What could be better than creating an online course about the type of art you’re an expert at or the type of art that you love?

If you’re an artist, there’s probably not much that could be more relaxing than that. The great news is that many people have already proven that you can make money teaching art online. It’s just a matter of angling your course in a way that it will be profitable.

One woman is making well over $100,000 per year with a really successful painting course. It’s simple too. I’ve also seen one for pencil drawing in the last couple weeks as of the time I’m writing this.

Once you create a successful art course that actually provides value to people you can enjoy the email notifications from $27 or $97 or $1,197 course signups as your students pile in.

If you’re interested in teaching in this area it likely means that you love art. Personally, I don’t think the average artist gets compensated or respected enough in modern society so I’m a big fan of trying to change the way that income flows in this area.

There are endless people that will pay for art and endless people that will pay to learn how to make art. You just need to follow a couple simple steps including the process of figuring out where your potential students hang out online.

If you’re reading this article, I’d love for you to send me an email about the type of art you’re considering as a candidate for an online course.

Overall, there are a few steps to ensure that an online art class will bring you profit, passive income and work-from-home capability:

Finding an online art course idea that will make money

The first step is to find a profitable idea for your first online course . Obviously, this idea is going to be art related, but what specifically is it going to be about? For example, if you focus on ring making, what type of ring making? What type of materials and what style and what process? The free training that the link above takes you to will go into more detail but this step involves finding and understanding where your potential audience hangs out online and what problems those people are having. For example, if you focus on making rings with coins, where do those people hang out online? What issues are they having that is preventing them from making coin jewellery? How big are the online communities that they hang out in? Are they Facebook groups? Are they subreddits? Are they websites? Forums?

Writing the online art course for your profitable idea and breaking it up into modules and lessons

The second step is you’ll need to write your art course. This shouldn’t be too hard for you as you’re an artist and you understand the skill. After step one you should also have a general idea of what should be included in your course based on what people need help with. Depending on what your course is about and how much value it will provide to your students, you will decide on a scope or length and then break it down into modules and lessons. More often than not art courses are video-based but they could include things like downloadable workbooks or even one-on-one phone calls. Some of them even include quizzes or one-on-one video conferences. It depends on your course and the details like how much you are charging for it. Personally, I would recommend keeping your first course simple when you’re writing it. By this I mean think about a simple video course and a couple downloadable PDFs or workbooks that complement the video content.

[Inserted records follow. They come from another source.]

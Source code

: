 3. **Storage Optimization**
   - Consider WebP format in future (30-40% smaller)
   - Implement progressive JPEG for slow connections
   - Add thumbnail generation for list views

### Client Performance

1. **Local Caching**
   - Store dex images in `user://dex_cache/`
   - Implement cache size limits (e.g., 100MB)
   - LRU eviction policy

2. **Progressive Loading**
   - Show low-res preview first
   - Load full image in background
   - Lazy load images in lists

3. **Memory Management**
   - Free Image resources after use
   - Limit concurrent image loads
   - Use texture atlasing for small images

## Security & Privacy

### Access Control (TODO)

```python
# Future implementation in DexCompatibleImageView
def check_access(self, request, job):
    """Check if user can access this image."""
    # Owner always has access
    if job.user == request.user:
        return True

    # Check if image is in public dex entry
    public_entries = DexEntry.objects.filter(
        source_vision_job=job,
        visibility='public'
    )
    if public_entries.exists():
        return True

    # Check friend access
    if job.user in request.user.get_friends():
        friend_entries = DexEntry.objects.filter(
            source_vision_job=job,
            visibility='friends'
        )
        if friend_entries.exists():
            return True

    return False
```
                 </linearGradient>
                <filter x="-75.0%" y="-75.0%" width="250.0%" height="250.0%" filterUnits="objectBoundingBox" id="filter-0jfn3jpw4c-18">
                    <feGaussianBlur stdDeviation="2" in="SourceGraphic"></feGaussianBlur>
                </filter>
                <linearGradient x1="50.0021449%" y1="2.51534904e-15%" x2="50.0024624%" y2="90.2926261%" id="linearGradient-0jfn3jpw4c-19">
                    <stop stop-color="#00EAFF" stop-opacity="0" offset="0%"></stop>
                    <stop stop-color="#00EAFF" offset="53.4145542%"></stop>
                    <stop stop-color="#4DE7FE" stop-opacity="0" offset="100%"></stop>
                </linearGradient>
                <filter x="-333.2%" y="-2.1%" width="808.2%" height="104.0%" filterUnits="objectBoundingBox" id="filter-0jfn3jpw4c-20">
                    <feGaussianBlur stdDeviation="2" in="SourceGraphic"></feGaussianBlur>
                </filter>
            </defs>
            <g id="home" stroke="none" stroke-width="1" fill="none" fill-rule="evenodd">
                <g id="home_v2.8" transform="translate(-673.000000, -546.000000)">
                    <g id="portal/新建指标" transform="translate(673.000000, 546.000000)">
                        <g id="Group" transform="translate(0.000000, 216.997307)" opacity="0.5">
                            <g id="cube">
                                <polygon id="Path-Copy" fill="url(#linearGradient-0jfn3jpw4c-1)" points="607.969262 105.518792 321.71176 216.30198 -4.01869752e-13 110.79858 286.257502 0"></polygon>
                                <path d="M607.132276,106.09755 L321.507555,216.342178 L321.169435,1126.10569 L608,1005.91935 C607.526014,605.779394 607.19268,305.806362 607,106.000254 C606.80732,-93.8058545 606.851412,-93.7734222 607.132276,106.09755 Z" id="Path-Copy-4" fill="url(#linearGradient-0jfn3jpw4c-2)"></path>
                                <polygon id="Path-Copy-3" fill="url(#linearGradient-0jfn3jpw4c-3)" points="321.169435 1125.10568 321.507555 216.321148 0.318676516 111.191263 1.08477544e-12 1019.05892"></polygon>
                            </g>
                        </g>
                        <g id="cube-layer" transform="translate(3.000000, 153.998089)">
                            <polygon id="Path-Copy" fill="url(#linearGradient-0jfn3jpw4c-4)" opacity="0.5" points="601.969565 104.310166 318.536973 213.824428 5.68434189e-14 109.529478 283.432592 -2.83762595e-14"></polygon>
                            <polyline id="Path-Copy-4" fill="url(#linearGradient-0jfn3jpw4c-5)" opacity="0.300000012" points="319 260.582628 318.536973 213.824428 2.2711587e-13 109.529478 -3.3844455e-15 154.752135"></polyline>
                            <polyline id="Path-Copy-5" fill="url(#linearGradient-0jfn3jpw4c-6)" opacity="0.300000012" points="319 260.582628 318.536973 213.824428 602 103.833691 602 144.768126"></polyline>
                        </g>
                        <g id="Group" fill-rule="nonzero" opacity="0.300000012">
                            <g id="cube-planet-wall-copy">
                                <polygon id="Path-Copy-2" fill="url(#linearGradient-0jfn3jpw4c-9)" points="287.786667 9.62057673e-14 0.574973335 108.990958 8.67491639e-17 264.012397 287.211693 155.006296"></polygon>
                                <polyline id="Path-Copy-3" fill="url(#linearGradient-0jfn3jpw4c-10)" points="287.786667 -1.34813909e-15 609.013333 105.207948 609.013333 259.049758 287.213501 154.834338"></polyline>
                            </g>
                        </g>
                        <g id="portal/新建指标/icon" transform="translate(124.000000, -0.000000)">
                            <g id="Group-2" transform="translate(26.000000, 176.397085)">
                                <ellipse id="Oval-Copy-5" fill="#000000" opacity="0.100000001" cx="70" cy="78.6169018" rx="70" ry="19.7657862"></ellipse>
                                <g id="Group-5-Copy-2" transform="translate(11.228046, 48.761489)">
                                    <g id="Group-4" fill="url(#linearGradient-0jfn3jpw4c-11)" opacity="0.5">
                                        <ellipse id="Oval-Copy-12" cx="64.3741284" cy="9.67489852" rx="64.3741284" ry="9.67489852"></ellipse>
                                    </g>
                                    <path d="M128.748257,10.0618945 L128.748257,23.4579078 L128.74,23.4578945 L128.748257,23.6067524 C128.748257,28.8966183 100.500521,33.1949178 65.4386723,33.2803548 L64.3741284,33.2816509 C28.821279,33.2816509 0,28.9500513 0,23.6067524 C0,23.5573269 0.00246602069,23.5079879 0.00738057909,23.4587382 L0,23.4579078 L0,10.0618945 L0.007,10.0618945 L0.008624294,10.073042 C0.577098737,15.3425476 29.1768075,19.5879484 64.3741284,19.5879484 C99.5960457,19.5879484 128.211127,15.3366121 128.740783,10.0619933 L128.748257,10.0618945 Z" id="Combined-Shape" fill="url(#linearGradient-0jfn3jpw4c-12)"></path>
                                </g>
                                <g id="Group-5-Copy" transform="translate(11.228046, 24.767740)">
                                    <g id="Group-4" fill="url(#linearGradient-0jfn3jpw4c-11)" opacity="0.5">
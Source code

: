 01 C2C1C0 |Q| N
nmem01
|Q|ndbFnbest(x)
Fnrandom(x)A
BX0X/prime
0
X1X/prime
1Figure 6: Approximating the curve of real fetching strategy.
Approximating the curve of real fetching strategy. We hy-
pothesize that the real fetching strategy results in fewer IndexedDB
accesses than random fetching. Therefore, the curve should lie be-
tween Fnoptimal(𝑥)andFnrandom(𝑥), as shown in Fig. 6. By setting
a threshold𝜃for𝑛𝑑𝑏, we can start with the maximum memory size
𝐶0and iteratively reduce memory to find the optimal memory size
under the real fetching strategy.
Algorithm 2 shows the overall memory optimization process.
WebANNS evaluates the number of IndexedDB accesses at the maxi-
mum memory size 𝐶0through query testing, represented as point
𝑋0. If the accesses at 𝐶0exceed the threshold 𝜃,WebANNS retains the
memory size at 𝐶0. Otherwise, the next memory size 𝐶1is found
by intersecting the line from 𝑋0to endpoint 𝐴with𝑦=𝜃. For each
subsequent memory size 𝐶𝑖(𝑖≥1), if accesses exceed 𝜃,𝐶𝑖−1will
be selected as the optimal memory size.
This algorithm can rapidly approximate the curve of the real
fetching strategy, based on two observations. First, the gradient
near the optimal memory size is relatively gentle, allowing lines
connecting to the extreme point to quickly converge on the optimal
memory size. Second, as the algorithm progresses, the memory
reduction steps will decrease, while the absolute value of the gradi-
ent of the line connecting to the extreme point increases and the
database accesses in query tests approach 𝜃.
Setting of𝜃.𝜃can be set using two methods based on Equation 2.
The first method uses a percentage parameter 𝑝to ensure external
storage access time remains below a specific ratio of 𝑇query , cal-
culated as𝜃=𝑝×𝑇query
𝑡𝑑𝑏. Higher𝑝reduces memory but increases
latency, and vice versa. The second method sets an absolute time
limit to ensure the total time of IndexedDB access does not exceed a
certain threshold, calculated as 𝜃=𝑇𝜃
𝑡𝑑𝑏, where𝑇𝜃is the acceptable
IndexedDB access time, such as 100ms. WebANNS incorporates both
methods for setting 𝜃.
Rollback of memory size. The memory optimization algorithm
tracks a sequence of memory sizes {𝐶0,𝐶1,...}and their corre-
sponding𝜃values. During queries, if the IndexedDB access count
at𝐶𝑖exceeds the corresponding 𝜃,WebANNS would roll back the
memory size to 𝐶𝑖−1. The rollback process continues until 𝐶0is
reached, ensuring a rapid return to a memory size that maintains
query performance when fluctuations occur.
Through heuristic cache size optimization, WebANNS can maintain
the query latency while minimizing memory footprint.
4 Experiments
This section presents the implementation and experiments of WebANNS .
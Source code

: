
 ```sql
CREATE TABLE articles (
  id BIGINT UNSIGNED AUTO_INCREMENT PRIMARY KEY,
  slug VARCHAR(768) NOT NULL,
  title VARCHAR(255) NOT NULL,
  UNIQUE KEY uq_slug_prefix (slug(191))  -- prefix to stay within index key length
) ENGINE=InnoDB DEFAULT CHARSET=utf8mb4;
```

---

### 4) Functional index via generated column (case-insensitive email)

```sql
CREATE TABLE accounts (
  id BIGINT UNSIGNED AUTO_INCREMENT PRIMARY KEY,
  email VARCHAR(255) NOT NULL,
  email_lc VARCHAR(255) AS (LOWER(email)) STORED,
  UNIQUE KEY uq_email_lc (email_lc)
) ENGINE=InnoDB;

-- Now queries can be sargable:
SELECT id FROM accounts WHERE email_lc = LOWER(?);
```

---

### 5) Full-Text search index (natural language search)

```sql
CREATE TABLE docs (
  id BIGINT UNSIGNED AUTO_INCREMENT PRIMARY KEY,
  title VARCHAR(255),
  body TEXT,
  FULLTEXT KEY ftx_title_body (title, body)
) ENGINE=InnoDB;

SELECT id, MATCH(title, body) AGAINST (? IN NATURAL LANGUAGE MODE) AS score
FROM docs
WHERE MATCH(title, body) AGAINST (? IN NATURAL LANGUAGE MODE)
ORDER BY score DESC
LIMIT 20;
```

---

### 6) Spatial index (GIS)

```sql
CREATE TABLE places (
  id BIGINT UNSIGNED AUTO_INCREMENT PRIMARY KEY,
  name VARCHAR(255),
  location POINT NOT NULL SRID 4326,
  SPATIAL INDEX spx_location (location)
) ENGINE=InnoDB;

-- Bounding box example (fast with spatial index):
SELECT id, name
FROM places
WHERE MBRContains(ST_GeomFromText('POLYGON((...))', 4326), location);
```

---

Physically making (filming, writing, getting the art supplies together, etc) the online course and deciding where to host it

The third step is you’ll need to physically make the course. Common equipment for this would include a computer, a webcam (if there isn’t a quality one built into your computer), necessary art supplies for your specific course and a teaching platform or website to host your course. Personally I think the easiest way to do this step is to sign up with a business like Teachable. There are many platforms that support online teaching but my argument for Teachable is pretty simple. I think they are great for hosting online courses but ALSO hosting a website. You can pay once and get a great website builder and course builder. They also offer blog capability, easy Google Analytics integration, built-in affiliate marketing and other important features that other platforms charge you separately for. You can always start on the free plan and upgrade to another plan when you feel like you need to.

Marketing the online course to potential students within the places they hang out online

The fourth step now that you have your online course built is to market the course. You found out where your audience hangs out online earlier in the process, and that’s a great start. You can promote your course on your blog or Facebook page if you have one. You can run Facebook advertisements or Google Ads to get targeted traffic. You can join free forums such as Quora or Reddit and provide value to potential students before offering your course as a solution to their problems. You could promote the course in your local area at an art gallery or other related event where you can engage with people in person. This step will clearly depend on the details of your course and your specific situation. My recommendation is to keep it simple and while I do recommend paid advertising, I would probably start by providing free value where you can (forum comments, blog articles, etc.). Paid traffic works but natural traffic flowing to you that doesn’t cost anything can be more sustainable in the long run.

Pricing the online in a course that will help you reach your financial goals

The fifth step is to price your course. People over think this step but it’s important to understand that you can adjust the price at any stage if you need to. You also don’t need to feel pressured to have a really expensive course if you want to make serious money. I interviewed someone recently who made $250,000 in one year selling a $49 course. It’s simple math to see how much you’ll need to charge in order to reach your goals, but the point is that it depends and you can always adjust your price up or down after launch.